Residual Connections and the Causal Shift: Uncovering a Structural Misalignment in Transformers
Jonathan Lys, Vincent Gripon, Bastien Pasdeloup, Lukas Mauch, Fabien Cardinaux, Ghouthi Boukli Hacene
TL;DR
This work addresses a fundamental misalignment in autoregressive Transformers: causal masking and residual connections create an input-output leakage where representations are anchored to the current token $t_i$ while predictions target the next token $t_{i+1}$. It empirically localizes this shift by tracking token alignment across depth using tied embeddings and the logit lens, revealing a deep transition to output-aligned representations (around layer $17$ in Gemma-2-2B, with similar patterns in other models).
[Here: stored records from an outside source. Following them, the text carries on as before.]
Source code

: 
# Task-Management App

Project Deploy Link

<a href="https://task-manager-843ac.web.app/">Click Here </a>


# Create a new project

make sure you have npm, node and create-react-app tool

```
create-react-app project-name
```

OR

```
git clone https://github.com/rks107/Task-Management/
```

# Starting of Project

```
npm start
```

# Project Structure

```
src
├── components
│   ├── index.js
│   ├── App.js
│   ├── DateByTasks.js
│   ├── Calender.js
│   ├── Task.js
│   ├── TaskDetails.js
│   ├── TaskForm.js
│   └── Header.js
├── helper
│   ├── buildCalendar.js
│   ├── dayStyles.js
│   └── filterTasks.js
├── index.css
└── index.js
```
Building on this, the authors propose residual attenuation strategies, including a fixed-layer cut and a learnable gating mechanism (mixture-of-depth), implemented as $x_{l+1}=\alpha x_l+F_l(\mathrm{LN}(x_l))$ with $\alpha>0$. Across multiple benchmarks, the learned gating method consistently improves or matches baseline performance while reducing input-output misalignment, offering a robust, low-cost architectural improvement for autoregressive Transformers. Together, these results provide both a deeper understanding of depth-wise representation alignment and practical tools to enhance the efficiency and accuracy of large language models.
Abstract
Large Language Models (LLMs) are trained with next-token prediction, implemented in autoregressive Transformers via causal masking for parallelism. This creates a subtle misalignment: residual connections tie activations to the current token, while supervision targets the next token, potentially propagating mismatched information if the current token is not the most informative for prediction. In this work, we empirically localize this input-output alignment shift in pretrained LLMs, using decoding trajectories over tied embedding spaces and similarity-based metrics. Our experiments reveal that the hidden token representations switch from input alignment to output alignment deep within the network. Motivated by this observation, we propose a lightweight residual-path mitigation based on residual attenuation, implemented either as a fixed-layer intervention or as a learnable gating mechanism. Experiments on multiple benchmarks show that these strategies alleviate the representation misalignment and yield improvements, providing an efficient and general architectural enhancement for autoregressive Transformers.